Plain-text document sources
Segment Open
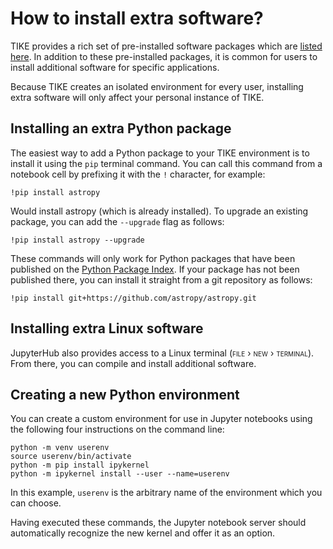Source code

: # How to install extra software?

TIKE provides a rich set of pre-installed software packages which are [listed here](software-installed.md). In addition to these pre-installed packages, it is common for users to install additional software for specific applications. 

Because TIKE creates an isolated environment for every user, installing extra software will only affect your personal instance of TIKE.


## Installing an extra Python package

The easiest way to add a Python package to your TIKE environment is to install it using the `pip` terminal command. You can call this command from a notebook cell by prefixing it with the `!` character, for example:

```
!pip install astropy
```

Would install astropy (which is already installed). To upgrade an existing package, you can add the `--upgrade` flag as follows:

```
!pip install astropy --upgrade
```

These commands will only work for Python packages that have been published on the [Python Package Index](https://pypi.org). If your package has not been published there, you can install it straight from a git repository as follows:

```
!pip install git+https://github.com/astropy/astropy.git 
```

## Installing extra Linux software

JupyterHub also provides access to a Linux terminal (<span style="font-variant:small-caps;">file › new › terminal</span>). From there, you can compile and install additional software.


## Creating a new Python environment

You can create a custom environment for use in Jupyter notebooks using the following four instructions on the command line:

```
python -m venv userenv
source userenv/bin/activate
python -m pip install ipykernel
python -m ipykernel install --user --name=userenv
```

In this example, `userenv` is the arbitrary name of the environment which you can choose.

Having executed these commands, the Jupyter notebook server should automatically recognize the new kernel and offer it as an option.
Segment Closed
- _Try it_
Each line of the data that includes "follows" should be copied.

- _Task output_
Would install astropy (which is already installed). To upgrade an existing package, you can add the `--upgrade` flag as follows:
These commands will only work for Python packages that have been published on the [Python Package Index](https://pypi.org). If your package has not been published there, you can install it straight from a git repository as follows:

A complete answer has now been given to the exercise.